Saturday 26 June 2010

Citizen Journalism - What Is It ?



Citizen journalism should not be mixed with community journalism or civic journalism, which are implemented by professional journalists, or collaborative journalism, which is practiced by professional and non-professional journalists working together.

The idea behind citizen journalism is that people can use the tools of modern technology and the global distribution of the internet to produce argument or fact-check media on their own or in collaboration with others without professional journalism training.

There are many examples in citizen journalism. For example, you might write about a meeting about charity on your blog or in an online forum. Or you could fact-check a newspaper article from the mainstream media and point out factual errors or bias on your blog. Or you might snap a digital photo of a newsworthy event happening in your town and post it online. Or you might videotape a similar event and post it on a site such as YouTube.

Citizen Journalism is a democratic media form. Because of popular participation and influence, the mainstream media coverage will become more objective and more rational. News will no longer speak several media, which will become the common voice for the whole society.
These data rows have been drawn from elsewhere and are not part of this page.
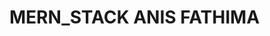 # MERN_STACK ANIS FATHIMA

<!-- INTERNSHIP -->

<!-- 

    HTML

    DAY - 1 -> INTRO, STRUCTURE, ELEMENTS, IMAGE, LINK, 
    DAY - 2 -> LIST, TABLE, FORM

    CSS 

    DAY - 3 -> INTRO, SELECTOR, PESUDO SELECTOR, COLOR, BACKGROUND-COLOR, MARGIN, PADDING, 
    DAY - 4 -> BORDER, BORDER-RADIUS, TEXT PROPERTIES, BACKGROUND-IMAGE, 
    DAY - 5 -> FLEX, POSIITONS, 

-->
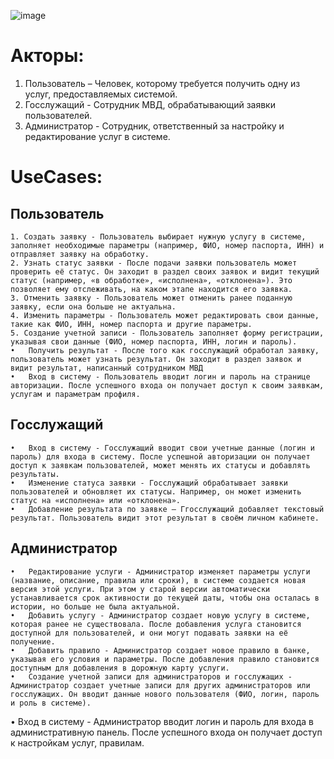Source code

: ![image](https://github.com/user-attachments/assets/cf5e0a99-0d3f-459b-892a-7acabeb048c2)



# Акторы:
  1.	Пользователь – Человек, которому требуется получить одну из услуг, предоставляемых системой.
  2.	Госслужащий - Сотрудник МВД, обрабатывающий заявки пользователей.
  3.	Администратор - Сотрудник, ответственный за настройку и редактирование услуг в системе.


# UseCases:
  ## Пользователь 
    1. Создать заявку - Пользователь выбирает нужную услугу в системе, заполняет необходимые параметры (например, ФИО, номер паспорта, ИНН) и отправляет заявку на обработку. 
    2. Узнать статус заявки - После подачи заявки пользователь может проверить её статус. Он заходит в раздел своих заявок и видит текущий статус (например, «в обработке», «исполнена», «отклонена»). Это позволяет ему отслеживать, на каком этапе находится его заявка.
    3. Отменить заявку - Пользователь может отменить ранее поданную заявку, если она больше не актуальна.
    4. Изменить параметры - Пользователь может редактировать свои данные, такие как ФИО, ИНН, номер паспорта и другие параметры.
    5. Создание учетной записи - Пользователь заполняет форму регистрации, указывая свои данные (ФИО, номер паспорта, ИНН, логин и пароль). 
    •	Получить результат - После того как госслужащий обработал заявку, пользователь может узнать результат. Он заходит в раздел заявок и видит результат, написанный сотрудником МВД
    •	Вход в систему - Пользователь вводит логин и пароль на странице авторизации. После успешного входа он получает доступ к своим заявкам, услугам и параметрам профиля.
  ## Госслужащий 
    •	Вход в систему - Госслужащий вводит свои учетные данные (логин и пароль) для входа в систему. После успешной авторизации он получает доступ к заявкам пользователей, может менять их статусы и добавлять результаты.
    •	Изменение статуса заявки - Госслужащий обрабатывает заявки пользователей и обновляет их статусы. Например, он может изменить статус на «исполнена» или «отклонена». 
    •	Добавление результата по заявке – Ггосслужащий добавляет текстовый результат. Пользователь видит этот результат в своём личном кабинете.
  ## Администратор 
    •	Редактирование услуги - Администратор изменяет параметры услуги (название, описание, правила или сроки), в системе создается новая версия этой услуги. При этом у старой версии автоматически устанавливается срок активности до текущей даты, чтобы она осталась в истории, но больше не была актуальной. 
    •	Добавить услугу - Администратор создает новую услугу в системе, которая ранее не существовала. После добавления услуга становится доступной для пользователей, и они могут подавать заявки на её получение.
    •	Добавить правило - Администратор создает новое правило в банке, указывая его условия и параметры. После добавления правило становится доступным для добавления в дорожную карту услуги.
    •	Создание учетной записи для администраторов и госслужащих - Администратор создает учетные записи для других администраторов или госслужащих. Он вводит данные нового пользователя (ФИО, логин, пароль и роль в системе).
  •	Вход в систему - Администратор вводит логин и пароль для входа в административную панель. После успешного входа он получает доступ к настройкам услуг, правилам.


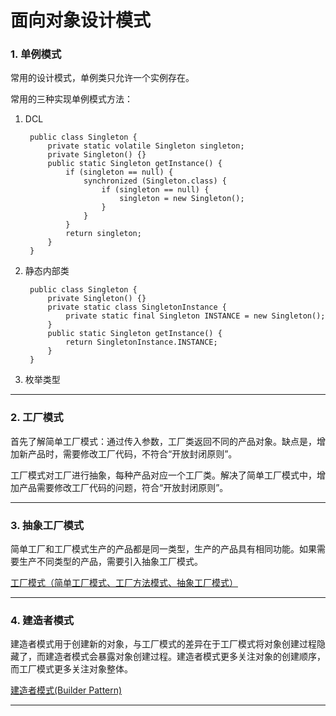 # 面向对象设计模式

### 1. 单例模式

常用的设计模式，单例类只允许一个实例存在。

常用的三种实现单例模式方法：

1. DCL

		public class Singleton {
		    private static volatile Singleton singleton;
		    private Singleton() {}
		    public static Singleton getInstance() {
		        if (singleton == null) {
		            synchronized (Singleton.class) {
		                if (singleton == null) {
		                    singleton = new Singleton();
		                }
		            }
		        }
		        return singleton;
		    }
		}

2. 静态内部类

		public class Singleton {
		    private Singleton() {}
		    private static class SingletonInstance {
		        private static final Singleton INSTANCE = new Singleton();
		    }
		    public static Singleton getInstance() {
		        return SingletonInstance.INSTANCE;
		    }
		}

3. 枚举类型 

----------

### 2. 工厂模式

首先了解简单工厂模式：通过传入参数，工厂类返回不同的产品对象。缺点是，增加新产品时，需要修改工厂代码，不符合“开放封闭原则”。

工厂模式对工厂进行抽象，每种产品对应一个工厂类。解决了简单工厂模式中，增加产品需要修改工厂代码的问题，符合“开放封闭原则”。

----------

### 3. 抽象工厂模式

简单工厂和工厂模式生产的产品都是同一类型，生产的产品具有相同功能。如果需要生产不同类型的产品，需要引入抽象工厂模式。

[工厂模式（简单工厂模式、工厂方法模式、抽象工厂模式）](https://blog.csdn.net/qq_22238021/article/details/79832092)

----------

### 4. 建造者模式

建造者模式用于创建新的对象，与工厂模式的差异在于工厂模式将对象创建过程隐藏了，而建造者模式会暴露对象创建过程。建造者模式更多关注对象的创建顺序，而工厂模式更多关注对象整体。

[建造者模式(Builder Pattern)](https://www.jianshu.com/p/3d1c9ffb0a28)

----------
More and more newspaper readers or television viewers involved in news production through the Internet, camera phones, cameras and other technology tools. Media and audience interaction has undergone major change. As the mainstream media, "citizen journalism added the voice, and is real voices which are not processed."

Citizen Journalism is that in the new media environment, citizens play a leading role in the process of new dissemination in the news media.

Anyway, everyone can be Citizen Journalist.